• [Task directions]:
Return all lines from the listing below that include the word "definition".

Data to examine below:

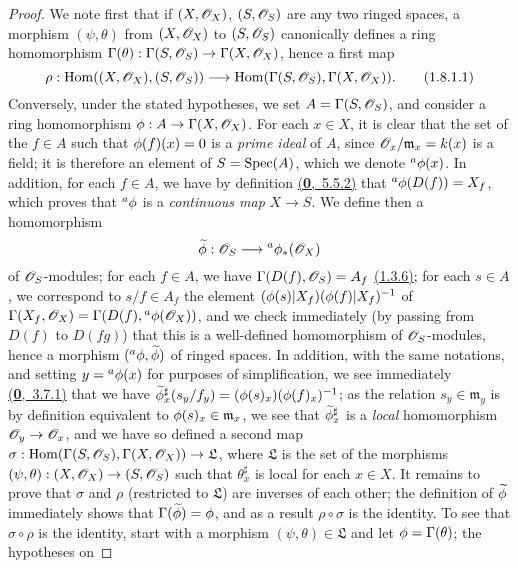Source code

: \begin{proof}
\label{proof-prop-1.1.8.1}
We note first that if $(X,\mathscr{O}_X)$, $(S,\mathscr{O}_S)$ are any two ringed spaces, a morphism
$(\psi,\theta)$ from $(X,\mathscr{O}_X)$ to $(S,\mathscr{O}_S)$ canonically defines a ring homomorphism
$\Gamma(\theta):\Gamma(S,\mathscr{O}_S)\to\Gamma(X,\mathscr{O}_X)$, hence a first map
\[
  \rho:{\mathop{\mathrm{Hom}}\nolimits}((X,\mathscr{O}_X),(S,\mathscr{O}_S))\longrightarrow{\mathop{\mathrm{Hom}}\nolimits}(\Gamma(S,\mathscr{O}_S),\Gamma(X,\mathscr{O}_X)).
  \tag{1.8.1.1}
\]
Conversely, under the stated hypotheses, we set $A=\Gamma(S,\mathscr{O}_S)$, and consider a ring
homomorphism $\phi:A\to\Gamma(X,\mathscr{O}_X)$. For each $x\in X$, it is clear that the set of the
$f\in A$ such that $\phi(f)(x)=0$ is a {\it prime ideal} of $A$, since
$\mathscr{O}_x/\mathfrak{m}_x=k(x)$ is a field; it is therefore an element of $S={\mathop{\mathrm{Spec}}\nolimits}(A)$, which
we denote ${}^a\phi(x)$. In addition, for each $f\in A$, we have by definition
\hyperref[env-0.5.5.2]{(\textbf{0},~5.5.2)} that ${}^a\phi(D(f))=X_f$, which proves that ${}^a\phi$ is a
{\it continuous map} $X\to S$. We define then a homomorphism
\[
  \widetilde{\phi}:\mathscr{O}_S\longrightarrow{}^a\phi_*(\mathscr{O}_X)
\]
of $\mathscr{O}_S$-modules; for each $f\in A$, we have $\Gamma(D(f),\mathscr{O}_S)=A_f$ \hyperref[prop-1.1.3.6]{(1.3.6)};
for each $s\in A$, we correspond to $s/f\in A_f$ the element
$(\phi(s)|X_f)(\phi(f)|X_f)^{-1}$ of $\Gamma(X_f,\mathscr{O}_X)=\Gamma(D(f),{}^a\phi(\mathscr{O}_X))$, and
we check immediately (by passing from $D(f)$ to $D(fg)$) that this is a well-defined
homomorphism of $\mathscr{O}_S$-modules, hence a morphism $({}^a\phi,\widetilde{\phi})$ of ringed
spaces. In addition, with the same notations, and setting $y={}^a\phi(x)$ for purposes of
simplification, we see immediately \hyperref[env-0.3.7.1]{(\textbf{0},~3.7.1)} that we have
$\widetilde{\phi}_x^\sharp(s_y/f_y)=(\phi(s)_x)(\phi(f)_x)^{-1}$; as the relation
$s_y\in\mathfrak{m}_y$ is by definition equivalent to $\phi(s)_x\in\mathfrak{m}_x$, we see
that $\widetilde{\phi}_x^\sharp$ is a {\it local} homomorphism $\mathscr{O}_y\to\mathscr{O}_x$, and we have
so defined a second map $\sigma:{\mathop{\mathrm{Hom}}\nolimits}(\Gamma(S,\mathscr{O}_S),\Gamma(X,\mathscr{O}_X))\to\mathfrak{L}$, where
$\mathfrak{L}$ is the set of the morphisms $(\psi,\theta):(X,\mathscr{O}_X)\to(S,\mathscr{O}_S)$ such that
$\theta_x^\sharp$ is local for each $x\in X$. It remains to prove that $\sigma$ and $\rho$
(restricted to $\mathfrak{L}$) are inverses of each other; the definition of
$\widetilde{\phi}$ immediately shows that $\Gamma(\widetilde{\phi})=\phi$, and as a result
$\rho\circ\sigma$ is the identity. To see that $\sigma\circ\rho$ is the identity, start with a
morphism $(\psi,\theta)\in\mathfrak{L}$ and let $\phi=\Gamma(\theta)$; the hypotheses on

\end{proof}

End of Data to examine.

• [Response to this task]:
we denote ${}^a\phi(x)$. In addition, for each $f\in A$, we have by definition
$s_y\in\mathfrak{m}_y$ is by definition equivalent to $\phi(s)_x\in\mathfrak{m}_x$, we see
(restricted to $\mathfrak{L}$) are inverses of each other; the definition of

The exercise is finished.